Two things causing me to (momentarily) lose the power of speech.

Number one.
Most of my daughter's class were confirmed last week. We aren't catholic which is a blessing, as it has saved us hundreds of pounds in clothing and presents for first holy communions and confirmations. 
Now what would you consider appropriate for an 11 year old to wear to a religious ceremony?
 This is what one of my daughter's classmates wore - 'a really short skirt, a tiara and high heels, and ..........she came in a limousine' 

Number two.
My husband has been cutting down the ivy and other plants that are growing over our shared fence. He is no gardener, a fact he spectacularly demonstrated when he pointed to this plant....

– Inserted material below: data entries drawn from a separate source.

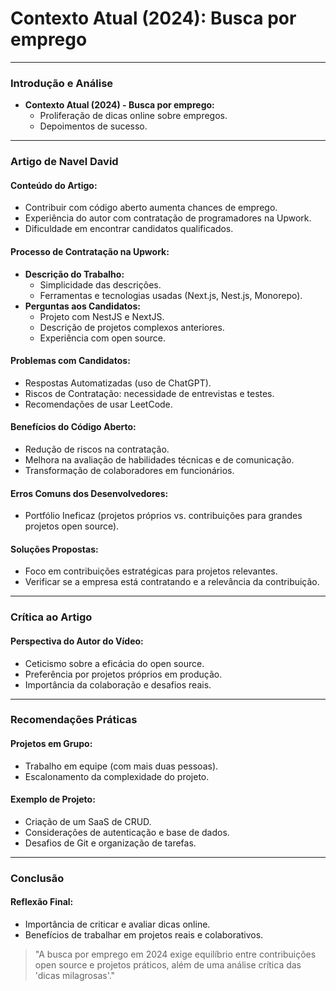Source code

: # Contexto Atual (2024): Busca por emprego

---

### **Introdução e Análise**

- **Contexto Atual (2024) - Busca por emprego:**
  - Proliferação de dicas online sobre empregos.
  - Depoimentos de sucesso.

---

### **Artigo de Navel David**

#### **Conteúdo do Artigo:**

- Contribuir com código aberto aumenta chances de emprego.
- Experiência do autor com contratação de programadores na Upwork.
- Dificuldade em encontrar candidatos qualificados.

#### **Processo de Contratação na Upwork:**

- **Descrição do Trabalho:**
  - Simplicidade das descrições.
  - Ferramentas e tecnologias usadas (Next.js, Nest.js, Monorepo).
- **Perguntas aos Candidatos:**
  - Projeto com NestJS e NextJS.
  - Descrição de projetos complexos anteriores.
  - Experiência com open source.

#### **Problemas com Candidatos:**

- Respostas Automatizadas (uso de ChatGPT).
- Riscos de Contratação: necessidade de entrevistas e testes.
- Recomendações de usar LeetCode.

#### **Benefícios do Código Aberto:**

- Redução de riscos na contratação.
- Melhora na avaliação de habilidades técnicas e de comunicação.
- Transformação de colaboradores em funcionários.

#### **Erros Comuns dos Desenvolvedores:**

- Portfólio Ineficaz (projetos próprios vs. contribuições para grandes projetos open source).

#### **Soluções Propostas:**

- Foco em contribuições estratégicas para projetos relevantes.
- Verificar se a empresa está contratando e a relevância da contribuição.

---

### **Crítica ao Artigo**

#### **Perspectiva do Autor do Vídeo:**

- Ceticismo sobre a eficácia do open source.
- Preferência por projetos próprios em produção.
- Importância da colaboração e desafios reais.

---

### **Recomendações Práticas**

#### **Projetos em Grupo:**

- Trabalho em equipe (com mais duas pessoas).
- Escalonamento da complexidade do projeto.

#### **Exemplo de Projeto:**

- Criação de um SaaS de CRUD.
- Considerações de autenticação e base de dados.
- Desafios de Git e organização de tarefas.

---

### **Conclusão**

#### **Reflexão Final:**

- Importância de criticar e avaliar dicas online.
- Benefícios de trabalhar em projetos reais e colaborativos.

> "A busca por emprego em 2024 exige equilíbrio entre contribuições open source e projetos práticos, além de uma análise crítica das 'dicas milagrosas'."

.....and said 'Is this a bramble?'

Today is the 25th -the day I show you pictures of The Quince Tree.
Here she is this June.

Leafy and green.
If you look closely you can spot Charlie to the left of the tree -he's bending over cutting down raspberries.

There are plenty of fruit quietly swelling among those big leaves.

Charlie found a nest among the ivy. Fortunately not in use.


  1. OMG! That is quite shocking and I am an open minded, non practising, non religious type. What is going on?

    Bless your hubby - he's no Ray Mears, is he?!

    Thanks for making me smile, as you often do - need it today.

  2. Not as bad as what has just happened in my garde; a new neighbour, tenant not owner, has ripped my Clematis from its wooden tub, tub is nowhere to be seen and he has torn out my precious Black Hollyhock and my lovely Sage bush. I am speechless too! So angry that I cannot confront him yet.

    Your Quince tree is looking good.

  3. Husbands are notorious for "weeding" everything in sight.. slash and burn techniques. Here on our farm we are at war with blackberry "intruders". Someone brought Himalayan blackberries to Oregon long ago and the whole state is being consumed by them. What's not covered with blackberries, is being covered with Ivy. Whole forests are dying as the trees are consumed by Ivy. Here it's called "English" Ivy.. what do you call it there? :-)

  4. That's nothing. The fair has come to town- it's about 500m from our door (but thankfully over the river too). I have seen 3 year olds with tans, spray I presume, and heels about 2" high.
    All the slightly older girls are walking, sorry, stumbling around in
    6" heels in the grass where the cattle usually graze. False eyelashes abound. Heaven help Cambridge if there is a fire on the common- there is so much man-made fabric, the city would go up in seconds. Sorry. I've ranted. But it is like being in aa documentary when you cross the common to go to pre-school.
    Hope you've managed to save some raspberries... Ax

  5. What was she wearing.......? I am shocked! I am not religious but my friend is a catholic and her daughter wore a longish white dress and her mothers wedding veil, I know that was ten years ago, have things changed that much, or is the child is a 'follower' not a 'leader'!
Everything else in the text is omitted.